**PROBLEM TO WORK ON:** Which lines below contain the word "email"? Copy each one.

**EXERCISE MATERIALS:**
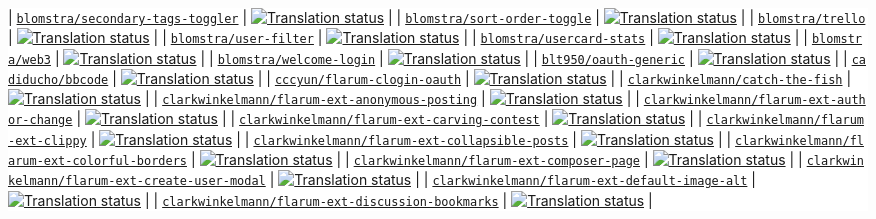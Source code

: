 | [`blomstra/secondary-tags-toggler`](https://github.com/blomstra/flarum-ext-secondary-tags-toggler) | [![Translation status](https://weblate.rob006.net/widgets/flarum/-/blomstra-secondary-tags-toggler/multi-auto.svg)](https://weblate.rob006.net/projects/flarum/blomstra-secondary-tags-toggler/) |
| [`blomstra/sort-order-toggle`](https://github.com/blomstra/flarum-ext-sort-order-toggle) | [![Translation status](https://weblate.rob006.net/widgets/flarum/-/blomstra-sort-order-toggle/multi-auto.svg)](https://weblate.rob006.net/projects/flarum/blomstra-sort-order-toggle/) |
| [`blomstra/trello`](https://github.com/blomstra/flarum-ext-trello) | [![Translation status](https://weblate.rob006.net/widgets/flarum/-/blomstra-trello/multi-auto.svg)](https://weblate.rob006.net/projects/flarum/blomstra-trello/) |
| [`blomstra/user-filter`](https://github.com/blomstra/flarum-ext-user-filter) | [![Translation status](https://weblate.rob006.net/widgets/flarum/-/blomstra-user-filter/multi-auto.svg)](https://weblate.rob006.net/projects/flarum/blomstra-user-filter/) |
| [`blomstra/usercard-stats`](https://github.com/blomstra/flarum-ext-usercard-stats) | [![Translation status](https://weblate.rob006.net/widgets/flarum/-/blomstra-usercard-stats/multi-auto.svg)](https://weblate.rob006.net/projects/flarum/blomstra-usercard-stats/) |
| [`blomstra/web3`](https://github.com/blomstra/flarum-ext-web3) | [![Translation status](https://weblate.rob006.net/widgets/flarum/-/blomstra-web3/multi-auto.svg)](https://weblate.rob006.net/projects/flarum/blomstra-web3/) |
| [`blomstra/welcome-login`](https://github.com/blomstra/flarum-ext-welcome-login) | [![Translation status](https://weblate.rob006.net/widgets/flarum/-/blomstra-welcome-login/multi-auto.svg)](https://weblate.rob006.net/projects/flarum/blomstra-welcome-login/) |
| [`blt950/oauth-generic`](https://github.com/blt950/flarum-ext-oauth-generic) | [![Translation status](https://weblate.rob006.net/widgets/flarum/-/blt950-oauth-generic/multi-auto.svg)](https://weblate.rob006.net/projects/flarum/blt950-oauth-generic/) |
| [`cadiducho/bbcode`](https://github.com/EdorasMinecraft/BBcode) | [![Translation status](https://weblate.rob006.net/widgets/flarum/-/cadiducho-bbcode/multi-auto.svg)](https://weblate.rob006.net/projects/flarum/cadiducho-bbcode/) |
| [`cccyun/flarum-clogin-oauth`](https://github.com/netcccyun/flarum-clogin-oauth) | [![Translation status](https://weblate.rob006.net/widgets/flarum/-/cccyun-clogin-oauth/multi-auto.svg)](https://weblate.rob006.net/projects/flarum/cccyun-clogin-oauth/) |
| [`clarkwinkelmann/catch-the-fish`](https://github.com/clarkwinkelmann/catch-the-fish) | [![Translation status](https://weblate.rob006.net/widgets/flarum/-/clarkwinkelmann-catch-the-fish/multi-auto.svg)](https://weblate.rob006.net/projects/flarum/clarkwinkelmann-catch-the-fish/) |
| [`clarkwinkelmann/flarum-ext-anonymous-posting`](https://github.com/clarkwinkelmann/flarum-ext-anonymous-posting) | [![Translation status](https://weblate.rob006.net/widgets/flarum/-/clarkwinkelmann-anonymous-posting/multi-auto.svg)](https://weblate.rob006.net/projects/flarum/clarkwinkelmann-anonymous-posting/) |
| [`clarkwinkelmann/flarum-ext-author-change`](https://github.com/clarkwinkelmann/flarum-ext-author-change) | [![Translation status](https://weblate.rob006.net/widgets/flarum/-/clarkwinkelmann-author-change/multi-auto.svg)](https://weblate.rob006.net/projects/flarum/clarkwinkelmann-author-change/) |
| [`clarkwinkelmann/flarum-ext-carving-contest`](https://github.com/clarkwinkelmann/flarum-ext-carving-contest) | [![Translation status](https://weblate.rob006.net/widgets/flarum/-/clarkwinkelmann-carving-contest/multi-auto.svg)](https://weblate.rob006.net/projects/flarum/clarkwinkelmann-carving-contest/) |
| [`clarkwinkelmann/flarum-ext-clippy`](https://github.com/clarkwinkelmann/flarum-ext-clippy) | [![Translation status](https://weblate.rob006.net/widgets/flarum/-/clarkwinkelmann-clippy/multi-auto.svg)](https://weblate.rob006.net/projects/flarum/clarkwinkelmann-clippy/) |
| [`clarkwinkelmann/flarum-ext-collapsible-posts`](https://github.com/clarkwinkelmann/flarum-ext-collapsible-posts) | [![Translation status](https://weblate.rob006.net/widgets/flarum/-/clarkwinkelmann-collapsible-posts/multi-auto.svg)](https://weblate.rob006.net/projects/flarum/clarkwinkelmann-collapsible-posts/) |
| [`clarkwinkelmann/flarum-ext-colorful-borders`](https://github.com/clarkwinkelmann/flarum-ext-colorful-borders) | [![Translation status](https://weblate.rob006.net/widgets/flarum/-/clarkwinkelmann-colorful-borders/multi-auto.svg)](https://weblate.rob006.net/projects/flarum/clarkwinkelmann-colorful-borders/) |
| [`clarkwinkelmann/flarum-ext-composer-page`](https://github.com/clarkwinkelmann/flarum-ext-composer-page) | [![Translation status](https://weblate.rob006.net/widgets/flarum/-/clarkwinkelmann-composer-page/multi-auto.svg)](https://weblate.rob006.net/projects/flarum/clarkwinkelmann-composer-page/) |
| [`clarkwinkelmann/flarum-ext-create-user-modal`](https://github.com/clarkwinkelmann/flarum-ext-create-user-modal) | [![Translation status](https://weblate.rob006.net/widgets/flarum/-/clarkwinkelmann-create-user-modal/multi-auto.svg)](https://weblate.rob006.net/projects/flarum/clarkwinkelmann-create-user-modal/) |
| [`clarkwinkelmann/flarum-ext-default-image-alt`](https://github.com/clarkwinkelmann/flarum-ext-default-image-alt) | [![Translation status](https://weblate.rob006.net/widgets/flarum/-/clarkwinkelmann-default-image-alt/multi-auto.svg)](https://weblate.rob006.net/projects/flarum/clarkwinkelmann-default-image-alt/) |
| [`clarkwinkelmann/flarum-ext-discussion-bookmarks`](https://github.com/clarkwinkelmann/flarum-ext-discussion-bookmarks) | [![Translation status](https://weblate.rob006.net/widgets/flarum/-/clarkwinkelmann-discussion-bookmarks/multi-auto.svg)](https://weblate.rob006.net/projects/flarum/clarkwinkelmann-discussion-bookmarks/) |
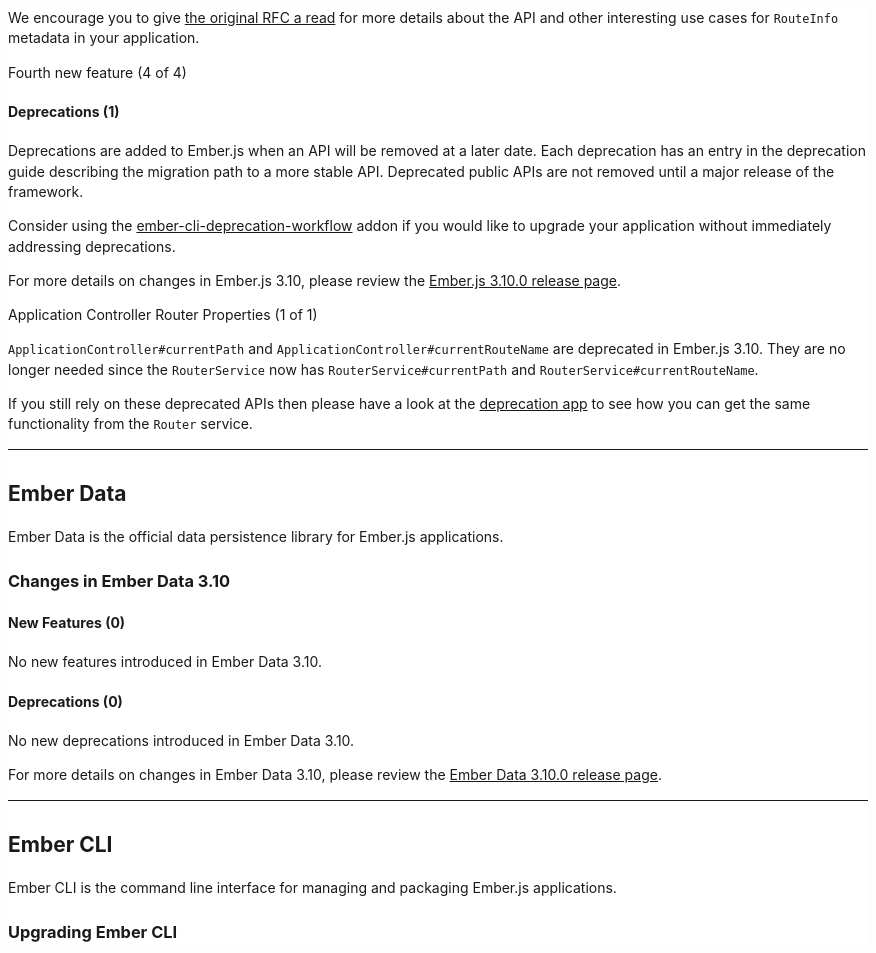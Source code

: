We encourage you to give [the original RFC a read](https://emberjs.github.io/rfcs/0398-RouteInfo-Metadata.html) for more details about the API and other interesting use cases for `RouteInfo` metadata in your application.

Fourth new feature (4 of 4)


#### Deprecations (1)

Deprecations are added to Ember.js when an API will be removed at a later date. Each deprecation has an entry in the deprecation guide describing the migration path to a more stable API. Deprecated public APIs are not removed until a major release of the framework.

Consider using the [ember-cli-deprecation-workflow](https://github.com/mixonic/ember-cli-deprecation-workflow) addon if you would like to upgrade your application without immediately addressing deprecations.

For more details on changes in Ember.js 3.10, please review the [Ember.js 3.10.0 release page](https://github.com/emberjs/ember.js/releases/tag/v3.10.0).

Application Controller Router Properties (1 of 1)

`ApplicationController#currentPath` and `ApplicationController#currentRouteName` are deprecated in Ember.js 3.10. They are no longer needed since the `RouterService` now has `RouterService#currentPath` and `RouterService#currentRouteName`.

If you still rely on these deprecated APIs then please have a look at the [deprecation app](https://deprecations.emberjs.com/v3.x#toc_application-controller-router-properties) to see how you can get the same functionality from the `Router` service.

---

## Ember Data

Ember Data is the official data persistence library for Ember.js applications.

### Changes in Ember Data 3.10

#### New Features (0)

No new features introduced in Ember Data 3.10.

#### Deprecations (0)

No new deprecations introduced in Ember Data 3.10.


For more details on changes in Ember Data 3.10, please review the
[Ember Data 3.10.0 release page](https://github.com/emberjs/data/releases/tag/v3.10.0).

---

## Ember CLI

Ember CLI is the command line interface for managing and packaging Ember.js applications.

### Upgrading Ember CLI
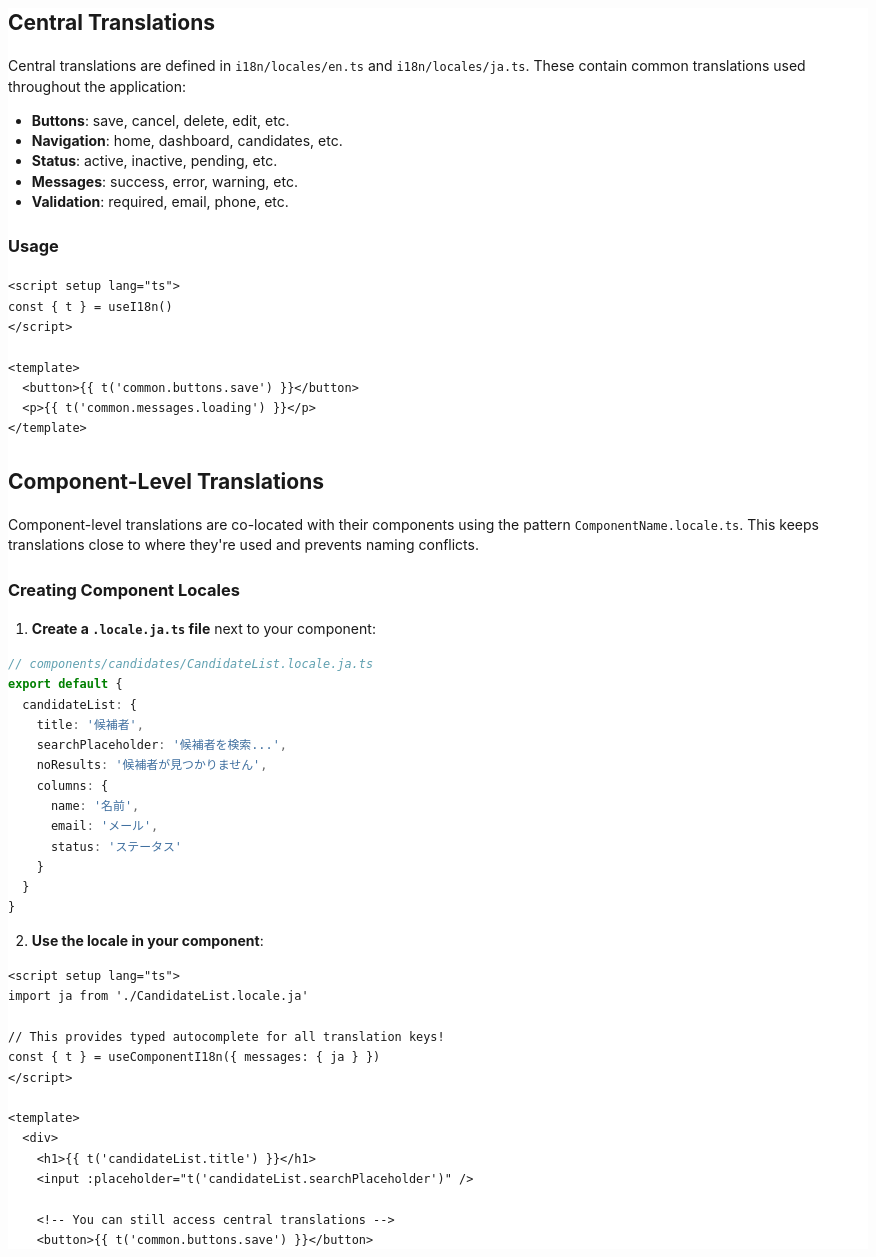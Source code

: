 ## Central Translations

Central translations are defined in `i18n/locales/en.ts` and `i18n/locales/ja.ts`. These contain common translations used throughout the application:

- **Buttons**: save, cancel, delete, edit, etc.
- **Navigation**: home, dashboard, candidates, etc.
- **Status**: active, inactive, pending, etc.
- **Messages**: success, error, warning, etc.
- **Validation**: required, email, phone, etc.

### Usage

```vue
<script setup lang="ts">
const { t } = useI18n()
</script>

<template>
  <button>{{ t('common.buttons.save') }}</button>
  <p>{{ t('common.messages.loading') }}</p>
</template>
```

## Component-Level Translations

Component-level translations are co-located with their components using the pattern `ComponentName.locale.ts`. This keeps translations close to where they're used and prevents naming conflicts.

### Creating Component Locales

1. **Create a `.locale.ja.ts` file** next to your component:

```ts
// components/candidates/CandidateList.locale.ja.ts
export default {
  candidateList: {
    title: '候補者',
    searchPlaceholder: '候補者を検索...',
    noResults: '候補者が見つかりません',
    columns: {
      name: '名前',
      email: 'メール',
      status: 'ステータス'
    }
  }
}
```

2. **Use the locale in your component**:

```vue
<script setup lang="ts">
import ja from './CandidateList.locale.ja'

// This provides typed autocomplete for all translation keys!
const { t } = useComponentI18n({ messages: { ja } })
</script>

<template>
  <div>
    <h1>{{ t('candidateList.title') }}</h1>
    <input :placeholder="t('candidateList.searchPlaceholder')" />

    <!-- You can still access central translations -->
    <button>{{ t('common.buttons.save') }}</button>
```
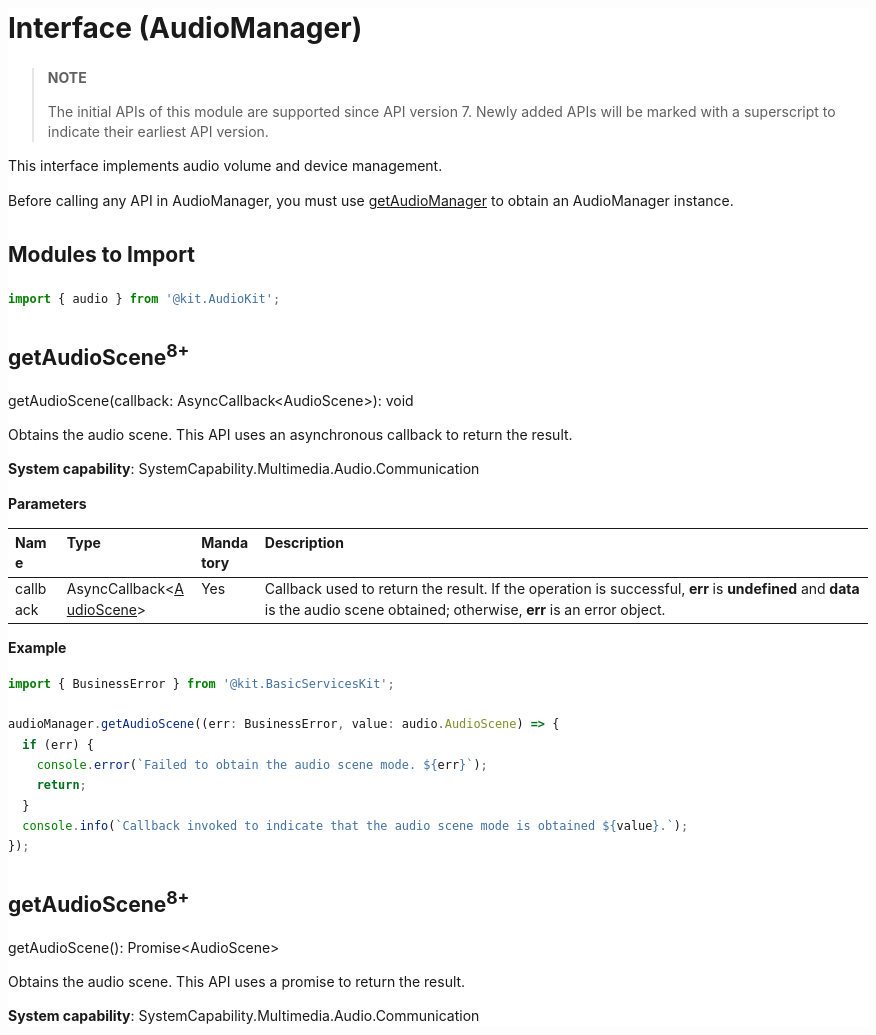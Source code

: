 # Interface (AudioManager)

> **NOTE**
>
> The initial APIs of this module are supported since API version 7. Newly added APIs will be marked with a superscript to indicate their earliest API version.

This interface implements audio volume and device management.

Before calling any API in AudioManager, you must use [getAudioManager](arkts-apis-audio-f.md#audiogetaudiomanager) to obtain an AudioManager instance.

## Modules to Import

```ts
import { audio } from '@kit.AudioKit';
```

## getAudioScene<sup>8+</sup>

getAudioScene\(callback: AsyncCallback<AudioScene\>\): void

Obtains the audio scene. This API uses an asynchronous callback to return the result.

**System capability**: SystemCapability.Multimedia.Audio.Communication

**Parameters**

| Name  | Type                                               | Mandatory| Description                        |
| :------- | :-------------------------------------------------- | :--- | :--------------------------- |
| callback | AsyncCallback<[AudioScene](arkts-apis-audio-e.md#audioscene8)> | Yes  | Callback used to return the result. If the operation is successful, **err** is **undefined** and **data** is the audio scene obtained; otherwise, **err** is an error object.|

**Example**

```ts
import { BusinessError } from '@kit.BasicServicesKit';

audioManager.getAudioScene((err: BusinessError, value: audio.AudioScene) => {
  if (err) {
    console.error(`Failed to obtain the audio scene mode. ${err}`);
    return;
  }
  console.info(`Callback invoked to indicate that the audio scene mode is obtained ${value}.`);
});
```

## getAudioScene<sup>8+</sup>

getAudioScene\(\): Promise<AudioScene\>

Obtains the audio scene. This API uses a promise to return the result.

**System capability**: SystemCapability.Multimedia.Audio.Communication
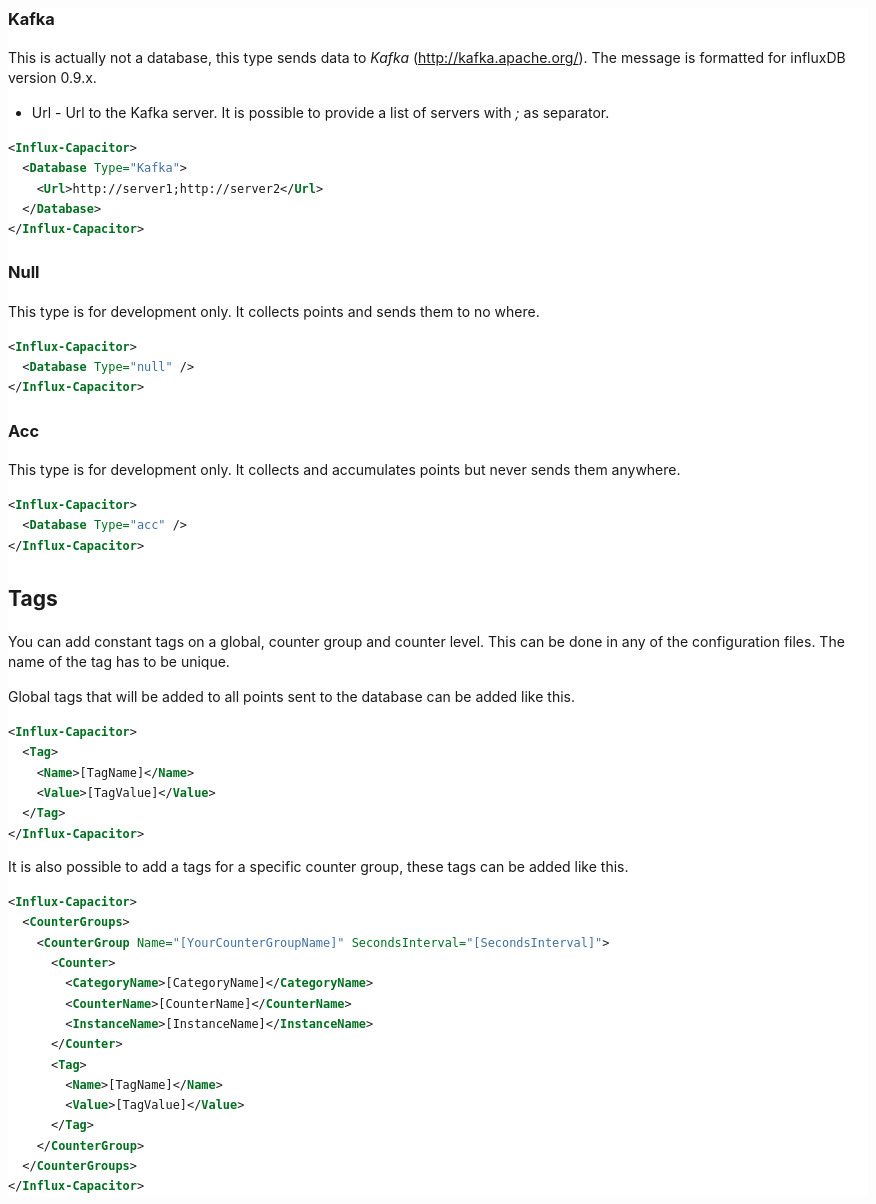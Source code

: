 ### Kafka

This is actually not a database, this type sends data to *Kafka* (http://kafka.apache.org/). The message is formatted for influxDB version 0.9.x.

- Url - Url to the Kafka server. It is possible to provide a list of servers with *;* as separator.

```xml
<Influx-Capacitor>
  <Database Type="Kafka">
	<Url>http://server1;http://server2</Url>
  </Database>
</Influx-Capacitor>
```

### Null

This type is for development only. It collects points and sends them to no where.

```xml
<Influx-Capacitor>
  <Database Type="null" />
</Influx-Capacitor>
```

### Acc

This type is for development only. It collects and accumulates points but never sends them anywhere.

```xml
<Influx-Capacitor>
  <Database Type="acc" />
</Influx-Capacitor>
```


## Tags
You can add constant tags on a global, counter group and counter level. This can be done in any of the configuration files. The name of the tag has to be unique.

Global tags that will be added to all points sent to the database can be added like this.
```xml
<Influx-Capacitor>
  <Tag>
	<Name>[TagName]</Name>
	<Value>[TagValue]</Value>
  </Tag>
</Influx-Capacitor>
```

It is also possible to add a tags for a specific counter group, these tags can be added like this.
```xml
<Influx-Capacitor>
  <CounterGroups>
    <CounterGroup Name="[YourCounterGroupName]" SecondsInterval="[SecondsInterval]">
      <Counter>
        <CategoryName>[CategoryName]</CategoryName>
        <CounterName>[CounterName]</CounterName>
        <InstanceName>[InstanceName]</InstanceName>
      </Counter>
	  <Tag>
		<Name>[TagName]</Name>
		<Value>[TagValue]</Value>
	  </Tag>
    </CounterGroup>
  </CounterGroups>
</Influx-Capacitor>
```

**SOLUTION TO THIS PROBLEM:**
- **Validation**: required, email, phone, etc.
      email: 'メール',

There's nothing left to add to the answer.